### [Exercise brief]
What you return should be every line of the material, unchanged.

Segment Start: Data provided

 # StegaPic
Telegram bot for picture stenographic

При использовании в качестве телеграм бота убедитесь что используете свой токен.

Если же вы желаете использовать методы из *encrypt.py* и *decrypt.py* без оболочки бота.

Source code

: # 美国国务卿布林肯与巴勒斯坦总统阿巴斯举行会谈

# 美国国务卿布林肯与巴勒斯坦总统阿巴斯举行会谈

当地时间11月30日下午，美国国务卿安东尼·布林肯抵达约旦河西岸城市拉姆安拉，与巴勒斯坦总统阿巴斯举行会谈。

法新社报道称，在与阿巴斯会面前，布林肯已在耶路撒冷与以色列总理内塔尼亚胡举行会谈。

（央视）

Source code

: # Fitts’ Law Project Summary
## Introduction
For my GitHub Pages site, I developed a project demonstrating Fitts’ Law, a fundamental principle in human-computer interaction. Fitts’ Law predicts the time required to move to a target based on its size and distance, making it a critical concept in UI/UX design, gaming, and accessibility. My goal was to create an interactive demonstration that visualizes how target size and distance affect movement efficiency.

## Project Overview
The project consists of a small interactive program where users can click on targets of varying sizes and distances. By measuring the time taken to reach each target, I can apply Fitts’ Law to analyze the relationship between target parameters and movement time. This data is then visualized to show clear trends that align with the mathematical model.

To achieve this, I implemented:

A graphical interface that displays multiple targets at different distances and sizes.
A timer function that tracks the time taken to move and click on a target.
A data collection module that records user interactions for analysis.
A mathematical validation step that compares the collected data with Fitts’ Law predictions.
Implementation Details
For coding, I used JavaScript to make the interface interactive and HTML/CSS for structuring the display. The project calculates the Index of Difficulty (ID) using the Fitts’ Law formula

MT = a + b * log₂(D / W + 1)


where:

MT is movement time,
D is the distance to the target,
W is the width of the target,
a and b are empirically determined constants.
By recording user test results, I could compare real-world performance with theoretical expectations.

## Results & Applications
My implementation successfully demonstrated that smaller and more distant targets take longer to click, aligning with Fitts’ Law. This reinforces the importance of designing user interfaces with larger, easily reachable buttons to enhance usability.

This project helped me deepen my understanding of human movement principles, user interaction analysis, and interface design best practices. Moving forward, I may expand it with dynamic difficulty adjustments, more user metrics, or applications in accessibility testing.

Segment End: Data provided

### [Output of the task]
 # StegaPic
Telegram bot for picture stenographic

При использовании в качестве телеграм бота убедитесь что используете свой токен.

Если же вы желаете использовать методы из *encrypt.py* и *decrypt.py* без оболочки бота.

Source code

: # 美国国务卿布林肯与巴勒斯坦总统阿巴斯举行会谈

# 美国国务卿布林肯与巴勒斯坦总统阿巴斯举行会谈

当地时间11月30日下午，美国国务卿安东尼·布林肯抵达约旦河西岸城市拉姆安拉，与巴勒斯坦总统阿巴斯举行会谈。

法新社报道称，在与阿巴斯会面前，布林肯已在耶路撒冷与以色列总理内塔尼亚胡举行会谈。

（央视）

Source code

: # Fitts’ Law Project Summary
## Introduction
For my GitHub Pages site, I developed a project demonstrating Fitts’ Law, a fundamental principle in human-computer interaction. Fitts’ Law predicts the time required to move to a target based on its size and distance, making it a critical concept in UI/UX design, gaming, and accessibility. My goal was to create an interactive demonstration that visualizes how target size and distance affect movement efficiency.

## Project Overview
The project consists of a small interactive program where users can click on targets of varying sizes and distances. By measuring the time taken to reach each target, I can apply Fitts’ Law to analyze the relationship between target parameters and movement time. This data is then visualized to show clear trends that align with the mathematical model.

To achieve this, I implemented:

A graphical interface that displays multiple targets at different distances and sizes.
A timer function that tracks the time taken to move and click on a target.
A data collection module that records user interactions for analysis.
A mathematical validation step that compares the collected data with Fitts’ Law predictions.
Implementation Details
For coding, I used JavaScript to make the interface interactive and HTML/CSS for structuring the display. The project calculates the Index of Difficulty (ID) using the Fitts’ Law formula

MT = a + b * log₂(D / W + 1)


where:

MT is movement time,
D is the distance to the target,
W is the width of the target,
a and b are empirically determined constants.
By recording user test results, I could compare real-world performance with theoretical expectations.

## Results & Applications
My implementation successfully demonstrated that smaller and more distant targets take longer to click, aligning with Fitts’ Law. This reinforces the importance of designing user interfaces with larger, easily reachable buttons to enhance usability.

This project helped me deepen my understanding of human movement principles, user interaction analysis, and interface design best practices. Moving forward, I may expand it with dynamic difficulty adjustments, more user metrics, or applications in accessibility testing.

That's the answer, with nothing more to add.